History belongs to all of us. If we are to build a just future, we must protect the complete, honest, and inclusive telling of our past—even—and especially—when it makes those in power uncomfortable.

Advocacy: Your Role in the FightResisting historical erasure requires action from educators, community leaders, artists, students, and everyday people. Here are concrete steps we can take together:

 

1. Demand Transparency and Accountability

Call on the Smithsonian and National Park Service to disclose any exhibit changes or funding decisions influenced by this directive. Insist on transparency and community participation in decisions that affect public historical narratives.

 

2. Support Independent History Projects

Support Black-led, Indigenous-led, LGBTQ+, and grassroots organizations that preserve and share marginalized histories. These institutions offer potent alternatives to state-sanctioned narratives.

 

3. Educate and Mobilize

Use classrooms, congregations, libraries, and community spaces to host teach-ins, panel discussions, and reading groups focused on inclusive historical education and racial justice.

 

4. Defend Academic Freedom

Your voice is crucial in defending educators, researchers, and curators who face political interference. Advocate for the freedom to teach and preserve truth.

 

5. Push for Legislative Oversight

 

Sample Letter to Congress

Subject: Oppose Restoring Truth and Sanity to American History—Defend Inclusive Public History

Dear [Senator/Representative Last Name],

I am writing to express concern about the March 27, 2025, presidential directive Restoring Truth and Sanity to American History. This action censors historical narratives about racism, excludes transgender women, and conditions federal funding on adherence to a narrow, ideologically driven vision of American history.

I urge you to:

– Support legislation protecting the independence of cultural and historical institutions

– Demand public oversight of how this directive is being implemented

– Publicly affirm the value of inclusive, fact-based public education and history

We cannot confront injustice without first telling the truth. Please stand for historical integrity, academic freedom, and the communities whose stories are being silenced.

Sincerely,

[Your Name]

[Your ZIP Code]

[Optional: Add personal note]

6. Reclaim Public Memory

Join campaigns to remove symbols of oppression from public spaces and to create new monuments that honor resistance, resilience, and truth. History should reflect who we are and who we aspire to become.

7. Use Your Voice Online

Sample Social Media Posts

X/Threads:

📢 Trump's 2025 directive censors Black history, bans trans inclusion and reinstates racist monuments.

We must protect the truth in public life.

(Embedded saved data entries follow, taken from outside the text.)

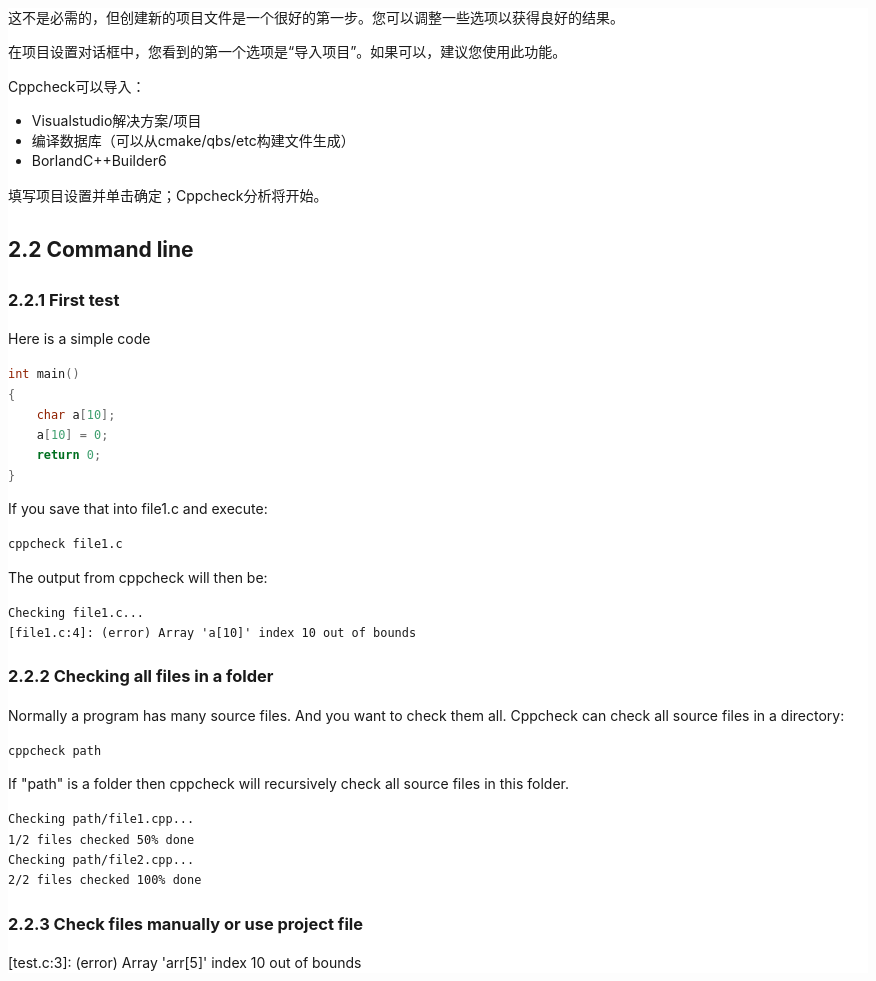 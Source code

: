 这不是必需的，但创建新的项目文件是一个很好的第一步。您可以调整一些选项以获得良好的结果。

在项目设置对话框中，您看到的第一个选项是“导入项目”。如果可以，建议您使用此功能。

Cppcheck可以导入：

- Visualstudio解决方案/项目
- 编译数据库（可以从cmake/qbs/etc构建文件生成）
- BorlandC++Builder6

填写项目设置并单击确定；Cppcheck分析将开始。

## 2.2 Command line

### 2.2.1 First test

Here is a simple code

```c++
int main()
{
    char a[10];
    a[10] = 0;
    return 0;
}
```

If you save that into file1.c and execute:

```bash
cppcheck file1.c
```

The output from cppcheck will then be:

```
Checking file1.c...
[file1.c:4]: (error) Array 'a[10]' index 10 out of bounds
```

### 2.2.2 Checking all files in a folder

Normally a program has many source files. And you want to check them all. Cppcheck can check all source files in a directory:

```bash
cppcheck path
```

If "path" is a folder then cppcheck will recursively check all source files in this folder.

```bash
Checking path/file1.cpp...
1/2 files checked 50% done
Checking path/file2.cpp...
2/2 files checked 100% done
```

### 2.2.3 Check files manually or use project file


[test.c:3]: (error) Array 'arr[5]' index 10 out of bounds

️🕏 Learn more ➡️ [Insert Link]

#TeachTruth #HistoryMatters #SayNoToCensorship

Instagram/Facebook:

🛑 The order to "restore sanity" in American history is an attack on truth.

It erases systemic racism, silences trans voices, and glorifies oppression.

📣 Take action now: [Insert Link]

#TruthIsPower #JusticeInHistory #RacialJusticeNow

Facebook/LinkedIn:

The presidential directive Restoring Truth and Sanity to American History uses the language of unity to suppress uncomfortable truths. It's an effort to control how we remember, who we honor, and what stories can be told.

History should not be censored—it should be honest.

📘 Read more ➡️ [Link]

📬 Write your reps ➡️ [Link to Letter]

#ProtectHistory #EquityInEducation #TeachTruth

History is not neutral—it is shaped by power.

This directive seeks to use that power to erase, silence, and control. We must respond with resistance grounded in truth, memory, and justice. The stories we preserve today will shape the possibilities of tomorrow.